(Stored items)
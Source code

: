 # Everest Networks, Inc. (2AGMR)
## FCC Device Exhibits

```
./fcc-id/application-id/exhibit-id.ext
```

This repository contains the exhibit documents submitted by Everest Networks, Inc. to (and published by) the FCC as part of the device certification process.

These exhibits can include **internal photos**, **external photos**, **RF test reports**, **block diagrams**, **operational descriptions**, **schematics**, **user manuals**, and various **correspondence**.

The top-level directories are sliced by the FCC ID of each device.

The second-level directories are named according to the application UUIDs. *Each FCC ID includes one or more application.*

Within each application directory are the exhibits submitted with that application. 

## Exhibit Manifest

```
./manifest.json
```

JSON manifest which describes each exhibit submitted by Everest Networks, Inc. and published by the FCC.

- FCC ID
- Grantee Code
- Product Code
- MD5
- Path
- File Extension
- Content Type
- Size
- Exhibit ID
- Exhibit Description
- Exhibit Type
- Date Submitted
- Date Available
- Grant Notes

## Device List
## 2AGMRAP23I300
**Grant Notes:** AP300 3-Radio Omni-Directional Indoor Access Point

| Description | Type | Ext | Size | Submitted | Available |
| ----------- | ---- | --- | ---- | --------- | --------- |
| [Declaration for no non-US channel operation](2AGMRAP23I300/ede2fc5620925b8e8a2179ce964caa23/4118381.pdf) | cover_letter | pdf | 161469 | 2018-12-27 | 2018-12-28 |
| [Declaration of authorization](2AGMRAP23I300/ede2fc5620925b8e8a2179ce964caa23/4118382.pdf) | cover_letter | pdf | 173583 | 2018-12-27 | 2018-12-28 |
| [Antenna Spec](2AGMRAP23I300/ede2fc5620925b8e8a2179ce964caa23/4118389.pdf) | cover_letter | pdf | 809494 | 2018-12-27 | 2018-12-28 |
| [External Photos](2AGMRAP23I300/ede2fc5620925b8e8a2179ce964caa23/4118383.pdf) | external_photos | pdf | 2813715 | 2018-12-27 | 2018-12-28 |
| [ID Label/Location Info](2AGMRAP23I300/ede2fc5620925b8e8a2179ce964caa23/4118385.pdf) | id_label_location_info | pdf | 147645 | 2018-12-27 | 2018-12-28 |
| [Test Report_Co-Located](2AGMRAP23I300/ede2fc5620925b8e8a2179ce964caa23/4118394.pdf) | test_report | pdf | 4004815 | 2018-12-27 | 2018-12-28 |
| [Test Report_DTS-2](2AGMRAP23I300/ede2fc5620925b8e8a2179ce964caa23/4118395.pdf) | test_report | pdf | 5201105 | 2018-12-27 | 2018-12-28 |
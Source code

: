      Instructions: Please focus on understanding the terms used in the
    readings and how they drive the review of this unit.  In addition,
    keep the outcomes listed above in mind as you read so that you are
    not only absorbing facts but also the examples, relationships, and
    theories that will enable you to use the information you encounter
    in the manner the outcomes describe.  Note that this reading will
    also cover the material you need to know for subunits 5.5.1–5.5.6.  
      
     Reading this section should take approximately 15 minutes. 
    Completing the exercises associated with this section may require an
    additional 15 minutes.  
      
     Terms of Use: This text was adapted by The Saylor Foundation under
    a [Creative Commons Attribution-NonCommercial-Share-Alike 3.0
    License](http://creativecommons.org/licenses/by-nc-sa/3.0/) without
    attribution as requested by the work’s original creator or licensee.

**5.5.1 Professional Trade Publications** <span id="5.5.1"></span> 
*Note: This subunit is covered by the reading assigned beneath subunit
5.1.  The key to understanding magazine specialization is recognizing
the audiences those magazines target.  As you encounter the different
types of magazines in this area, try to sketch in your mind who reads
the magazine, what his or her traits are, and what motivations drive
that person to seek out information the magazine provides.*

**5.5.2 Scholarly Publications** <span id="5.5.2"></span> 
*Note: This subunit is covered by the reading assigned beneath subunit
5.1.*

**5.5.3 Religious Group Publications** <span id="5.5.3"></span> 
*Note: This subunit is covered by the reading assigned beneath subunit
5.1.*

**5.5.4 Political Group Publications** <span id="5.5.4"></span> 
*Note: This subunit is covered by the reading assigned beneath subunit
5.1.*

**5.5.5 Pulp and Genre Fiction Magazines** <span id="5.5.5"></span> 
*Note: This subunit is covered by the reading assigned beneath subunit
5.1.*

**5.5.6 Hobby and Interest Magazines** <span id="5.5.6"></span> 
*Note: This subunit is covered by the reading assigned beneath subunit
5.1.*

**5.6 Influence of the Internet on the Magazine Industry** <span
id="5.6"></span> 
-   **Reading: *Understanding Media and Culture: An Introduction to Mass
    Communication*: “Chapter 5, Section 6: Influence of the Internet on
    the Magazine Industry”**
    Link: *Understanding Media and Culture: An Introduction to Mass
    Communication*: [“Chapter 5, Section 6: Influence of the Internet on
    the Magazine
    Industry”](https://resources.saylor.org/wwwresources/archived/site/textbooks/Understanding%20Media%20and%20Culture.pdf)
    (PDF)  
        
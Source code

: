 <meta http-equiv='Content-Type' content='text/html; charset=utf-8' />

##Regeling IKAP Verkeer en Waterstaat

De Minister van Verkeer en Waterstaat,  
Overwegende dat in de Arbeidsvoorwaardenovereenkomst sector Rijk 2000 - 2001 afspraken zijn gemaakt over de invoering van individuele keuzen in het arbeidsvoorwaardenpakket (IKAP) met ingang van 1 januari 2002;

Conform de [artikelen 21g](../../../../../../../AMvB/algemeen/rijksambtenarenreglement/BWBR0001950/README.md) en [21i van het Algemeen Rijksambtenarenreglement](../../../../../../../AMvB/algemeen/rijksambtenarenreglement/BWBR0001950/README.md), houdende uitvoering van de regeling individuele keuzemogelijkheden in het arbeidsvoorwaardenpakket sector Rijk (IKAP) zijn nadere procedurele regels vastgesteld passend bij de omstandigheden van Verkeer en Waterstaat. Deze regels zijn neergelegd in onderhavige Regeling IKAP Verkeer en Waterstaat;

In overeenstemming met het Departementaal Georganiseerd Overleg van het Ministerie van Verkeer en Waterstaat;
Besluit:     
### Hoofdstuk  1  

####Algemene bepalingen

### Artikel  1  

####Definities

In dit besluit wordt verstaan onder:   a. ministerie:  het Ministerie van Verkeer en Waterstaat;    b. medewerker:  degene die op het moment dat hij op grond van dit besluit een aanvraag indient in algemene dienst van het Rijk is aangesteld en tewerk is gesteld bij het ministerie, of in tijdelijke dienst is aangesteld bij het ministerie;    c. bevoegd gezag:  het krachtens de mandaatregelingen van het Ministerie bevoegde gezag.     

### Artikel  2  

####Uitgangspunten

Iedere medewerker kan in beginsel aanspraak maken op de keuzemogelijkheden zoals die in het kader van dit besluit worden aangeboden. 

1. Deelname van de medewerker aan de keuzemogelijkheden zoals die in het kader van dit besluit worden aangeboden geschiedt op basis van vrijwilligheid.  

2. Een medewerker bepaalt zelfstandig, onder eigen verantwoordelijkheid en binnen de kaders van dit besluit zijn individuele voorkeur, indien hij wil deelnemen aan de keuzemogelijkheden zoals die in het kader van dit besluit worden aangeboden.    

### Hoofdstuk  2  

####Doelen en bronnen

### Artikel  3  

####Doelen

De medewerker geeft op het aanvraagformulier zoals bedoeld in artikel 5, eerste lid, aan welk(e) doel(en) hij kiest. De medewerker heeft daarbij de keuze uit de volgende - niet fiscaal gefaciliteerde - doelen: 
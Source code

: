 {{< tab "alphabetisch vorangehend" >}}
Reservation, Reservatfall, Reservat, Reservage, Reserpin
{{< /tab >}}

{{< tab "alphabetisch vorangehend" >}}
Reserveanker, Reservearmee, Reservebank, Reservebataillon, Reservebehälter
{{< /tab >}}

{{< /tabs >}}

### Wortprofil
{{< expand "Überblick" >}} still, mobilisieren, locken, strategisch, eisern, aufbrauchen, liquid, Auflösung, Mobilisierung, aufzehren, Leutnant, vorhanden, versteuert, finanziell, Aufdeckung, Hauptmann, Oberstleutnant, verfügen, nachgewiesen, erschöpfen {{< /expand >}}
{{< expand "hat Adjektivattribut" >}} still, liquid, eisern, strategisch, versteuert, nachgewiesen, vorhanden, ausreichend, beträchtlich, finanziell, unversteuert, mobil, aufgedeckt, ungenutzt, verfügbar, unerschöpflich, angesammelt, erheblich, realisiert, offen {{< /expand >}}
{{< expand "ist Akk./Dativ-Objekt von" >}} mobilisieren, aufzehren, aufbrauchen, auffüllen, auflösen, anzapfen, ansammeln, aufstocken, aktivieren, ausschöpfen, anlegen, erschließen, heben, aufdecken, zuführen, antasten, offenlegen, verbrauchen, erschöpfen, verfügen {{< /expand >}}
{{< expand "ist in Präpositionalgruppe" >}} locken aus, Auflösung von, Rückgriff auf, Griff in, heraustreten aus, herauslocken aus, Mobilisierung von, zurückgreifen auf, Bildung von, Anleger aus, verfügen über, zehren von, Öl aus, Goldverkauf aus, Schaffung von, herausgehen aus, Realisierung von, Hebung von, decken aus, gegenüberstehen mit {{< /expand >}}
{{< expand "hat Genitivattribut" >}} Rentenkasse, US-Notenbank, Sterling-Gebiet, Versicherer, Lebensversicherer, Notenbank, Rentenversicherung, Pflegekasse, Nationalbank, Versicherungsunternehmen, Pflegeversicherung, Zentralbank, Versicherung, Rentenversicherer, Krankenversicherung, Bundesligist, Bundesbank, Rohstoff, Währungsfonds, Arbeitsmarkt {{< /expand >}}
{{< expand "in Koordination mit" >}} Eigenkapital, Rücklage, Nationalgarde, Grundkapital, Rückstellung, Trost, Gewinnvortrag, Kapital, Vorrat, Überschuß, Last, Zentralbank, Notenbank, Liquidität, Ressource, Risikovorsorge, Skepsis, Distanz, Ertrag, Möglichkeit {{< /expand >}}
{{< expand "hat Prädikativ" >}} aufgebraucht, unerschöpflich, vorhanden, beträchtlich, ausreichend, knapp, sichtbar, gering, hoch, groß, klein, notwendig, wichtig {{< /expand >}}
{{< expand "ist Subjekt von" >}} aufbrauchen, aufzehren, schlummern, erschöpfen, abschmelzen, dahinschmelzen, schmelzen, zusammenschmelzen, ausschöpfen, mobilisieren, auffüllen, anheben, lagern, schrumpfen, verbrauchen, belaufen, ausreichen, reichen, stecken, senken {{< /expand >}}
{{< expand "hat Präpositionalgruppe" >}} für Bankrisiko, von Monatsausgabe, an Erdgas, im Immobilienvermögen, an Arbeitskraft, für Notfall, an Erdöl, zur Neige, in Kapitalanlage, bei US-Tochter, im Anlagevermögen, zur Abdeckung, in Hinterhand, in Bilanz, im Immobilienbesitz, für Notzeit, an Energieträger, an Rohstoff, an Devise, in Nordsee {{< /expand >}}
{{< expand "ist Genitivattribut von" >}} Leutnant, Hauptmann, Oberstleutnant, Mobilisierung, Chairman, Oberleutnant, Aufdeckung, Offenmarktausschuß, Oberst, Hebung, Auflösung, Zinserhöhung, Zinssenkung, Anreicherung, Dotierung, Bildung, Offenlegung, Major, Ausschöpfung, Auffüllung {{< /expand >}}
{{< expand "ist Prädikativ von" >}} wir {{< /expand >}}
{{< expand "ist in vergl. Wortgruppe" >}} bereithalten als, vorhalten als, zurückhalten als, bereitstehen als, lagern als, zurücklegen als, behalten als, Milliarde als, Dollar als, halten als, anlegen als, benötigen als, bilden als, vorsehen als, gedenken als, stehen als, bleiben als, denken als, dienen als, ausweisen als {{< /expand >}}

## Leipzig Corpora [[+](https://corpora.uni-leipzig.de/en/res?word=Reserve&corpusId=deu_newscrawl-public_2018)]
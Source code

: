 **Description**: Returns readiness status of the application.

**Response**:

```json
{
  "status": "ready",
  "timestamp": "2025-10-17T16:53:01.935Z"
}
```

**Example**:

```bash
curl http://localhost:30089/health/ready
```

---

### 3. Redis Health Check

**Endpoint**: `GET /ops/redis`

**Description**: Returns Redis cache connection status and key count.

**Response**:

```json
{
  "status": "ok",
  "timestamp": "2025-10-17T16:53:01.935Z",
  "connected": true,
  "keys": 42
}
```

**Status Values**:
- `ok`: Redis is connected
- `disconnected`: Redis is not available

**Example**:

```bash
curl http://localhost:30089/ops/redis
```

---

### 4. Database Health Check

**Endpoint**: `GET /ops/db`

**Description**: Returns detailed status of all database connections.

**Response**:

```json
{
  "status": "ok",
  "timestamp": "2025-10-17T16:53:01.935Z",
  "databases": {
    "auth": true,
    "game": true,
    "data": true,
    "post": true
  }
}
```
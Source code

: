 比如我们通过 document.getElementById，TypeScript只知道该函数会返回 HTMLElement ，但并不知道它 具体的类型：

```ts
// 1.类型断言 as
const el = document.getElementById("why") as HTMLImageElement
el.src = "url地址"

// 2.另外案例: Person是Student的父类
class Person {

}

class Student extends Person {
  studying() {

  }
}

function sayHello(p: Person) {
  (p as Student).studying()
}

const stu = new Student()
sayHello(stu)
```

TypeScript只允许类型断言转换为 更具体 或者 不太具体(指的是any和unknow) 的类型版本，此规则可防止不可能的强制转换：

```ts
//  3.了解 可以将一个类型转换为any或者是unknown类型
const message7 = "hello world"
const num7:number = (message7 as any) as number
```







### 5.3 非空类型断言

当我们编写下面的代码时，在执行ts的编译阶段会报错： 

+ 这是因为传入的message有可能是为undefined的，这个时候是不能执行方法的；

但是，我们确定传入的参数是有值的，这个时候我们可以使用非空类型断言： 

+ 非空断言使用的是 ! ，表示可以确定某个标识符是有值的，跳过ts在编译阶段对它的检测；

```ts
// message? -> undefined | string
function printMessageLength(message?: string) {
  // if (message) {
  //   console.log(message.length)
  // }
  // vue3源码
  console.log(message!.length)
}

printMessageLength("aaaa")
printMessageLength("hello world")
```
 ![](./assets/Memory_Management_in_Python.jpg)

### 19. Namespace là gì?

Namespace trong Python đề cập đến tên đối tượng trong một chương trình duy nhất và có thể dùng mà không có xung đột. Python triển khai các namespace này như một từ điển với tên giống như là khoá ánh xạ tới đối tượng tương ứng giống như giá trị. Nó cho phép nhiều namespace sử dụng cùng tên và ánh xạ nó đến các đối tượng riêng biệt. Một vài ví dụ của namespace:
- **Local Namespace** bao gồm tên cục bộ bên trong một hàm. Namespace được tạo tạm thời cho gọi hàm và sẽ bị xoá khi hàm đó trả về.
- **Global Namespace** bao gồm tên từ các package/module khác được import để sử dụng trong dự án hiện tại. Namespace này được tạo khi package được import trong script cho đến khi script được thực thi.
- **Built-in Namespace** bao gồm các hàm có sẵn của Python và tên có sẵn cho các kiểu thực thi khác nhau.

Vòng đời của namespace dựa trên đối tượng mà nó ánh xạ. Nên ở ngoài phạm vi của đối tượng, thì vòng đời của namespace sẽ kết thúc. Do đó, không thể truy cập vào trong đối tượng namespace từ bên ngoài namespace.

▸ **YOUR TASK**
What is needed is each line from the records with the word "khác" in it.

▸ **RESPONSE TO THIS TASK**
- **Global Namespace** bao gồm tên từ các package/module khác được import để sử dụng trong dự án hiện tại. Namespace này được tạo khi package được import trong script cho đến khi script được thực thi.
- **Built-in Namespace** bao gồm các hàm có sẵn của Python và tên có sẵn cho các kiểu thực thi khác nhau.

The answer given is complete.